Ironicamente, não se sabe quase nada sobre as linhas de pesquisa das novas gigantes do ramo, como a própria Calico. “Tentei até visitá-los quando estive em San Diego, mas não me receberam”, conta Di Lazzaro Filho.
“O fato de já sermos excepcionalmente bem financiados faz com que não precisemos ficar falando para despertar interesse na nossa companhia”, explicou, sem rodeios, o oncologista Robert Cohen, um dos cientistas seniores da Calico, em entrevista ao portal de biotecnologia Stat. “Por enquanto não apareceu nenhuma razão para que contemos nossa história de modo muito profundo, então escolhemos não fazê-lo.”
Sabe-se, no entanto, que o interesse por organismos-modelo ainda é importante para a equipe bilionária. Nesse seara, a Calico tem escarafunchado o genoma do rato-toupeira-pelado (Heterocephalus glaber), um roedor da África Oriental cuja aparência e estilo de vida são tão esquisitos quanto seu nome popular.
Quase desprovido de olhos e pelos, o bicho vive debaixo de terra, em grupos que lembram mais as sociedades de formigas ou abelhas que as de mamíferos. Com longevidade natural estimada em 30 anos, enquanto o normal entre roedores é cerca de um décimo desse tempo ou menos, a espécie não só possui metabolismo peculiar, que a protege da maioria dos danos moleculares associados ao envelhecimento, como também uma curva de mortalidade inusitada.
Ao contrário do que acontece com os humanos e os demais mamíferos, a probabilidade de morte de um rato-toupeira-pelado não aumenta com a idade do bicho, o que sugere que a biologia dele pode ter muito a ensinar aos Homo sapiens que querem evitar riscos do envelhecimento.
De qualquer modo, as metas mais ambiciosas do Vale do Silício —estender indefinidamente a longevidade humana— muito provavelmente vão exigir bem mais do que o uso de uns poucos medicamentos. Considerando a miríade de causas biológicas que conduzem ao envelhecimento, será necessário ao mesmo tempo corrigir danos no DNA, reciclar proteínas malformadas, eliminar células senescentes e substituir tecidos e órgãos que passaram do “prazo de validade”, com ajuda de células-tronco (capazes de dar origem a todos os tecidos do organismo).

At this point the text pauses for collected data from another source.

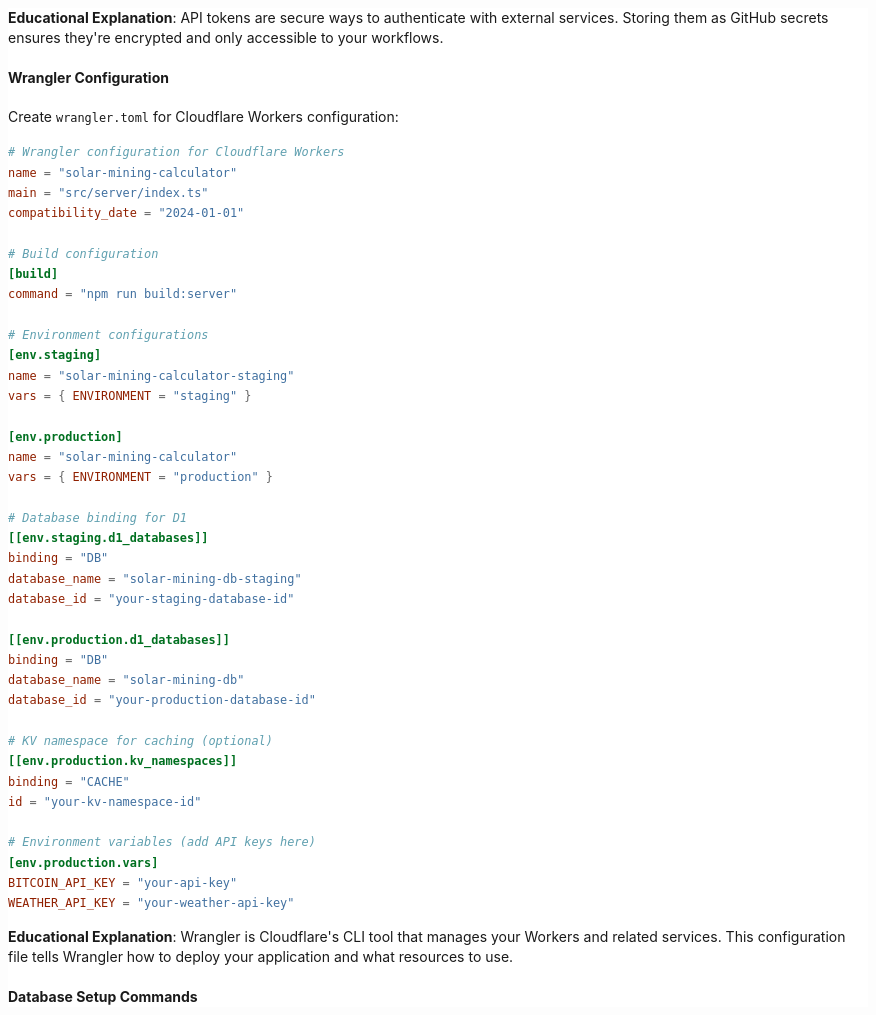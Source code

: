 **Educational Explanation**: API tokens are secure ways to authenticate with external services. Storing them as GitHub secrets ensures they're encrypted and only accessible to your workflows.

#### Wrangler Configuration

Create `wrangler.toml` for Cloudflare Workers configuration:

```toml
# Wrangler configuration for Cloudflare Workers
name = "solar-mining-calculator"
main = "src/server/index.ts"
compatibility_date = "2024-01-01"

# Build configuration
[build]
command = "npm run build:server"

# Environment configurations
[env.staging]
name = "solar-mining-calculator-staging"
vars = { ENVIRONMENT = "staging" }

[env.production]
name = "solar-mining-calculator"
vars = { ENVIRONMENT = "production" }

# Database binding for D1
[[env.staging.d1_databases]]
binding = "DB"
database_name = "solar-mining-db-staging"
database_id = "your-staging-database-id"

[[env.production.d1_databases]]
binding = "DB"
database_name = "solar-mining-db"
database_id = "your-production-database-id"

# KV namespace for caching (optional)
[[env.production.kv_namespaces]]
binding = "CACHE"
id = "your-kv-namespace-id"

# Environment variables (add API keys here)
[env.production.vars]
BITCOIN_API_KEY = "your-api-key"
WEATHER_API_KEY = "your-weather-api-key"
```

**Educational Explanation**: Wrangler is Cloudflare's CLI tool that manages your Workers and related services. This configuration file tells Wrangler how to deploy your application and what resources to use.

#### Database Setup Commands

Ou seja, o resultado almejado depende de que muitas coisas deem certo ao mesmo tempo —e ainda é cedo para dizer se acertar todos esses ponteiros não acarretaria efeitos indesejáveis, difíceis de prever hoje.
“Muito provavelmente será algo gradual, que vai acontecer ao longo das próximas décadas ou séculos”, diz o geneticista da USP. “Conforme for se consolidando a visão de que o envelhecimento é uma forma de doença, e a sociedade destinar recursos para enfrentar o problema, como já está acontecendo, não me parece impossível que ele seja evitado ou, no mínimo, reduzido a níveis muito baixos.” O clichê não poderia ser mais apropriado: quem viver verá.
Reinaldo José Lopes, jornalista de ciência da Folha e autor de oito livros, sendo o mais recente “Darwin sem Frescura” (HarperCollins Brasil).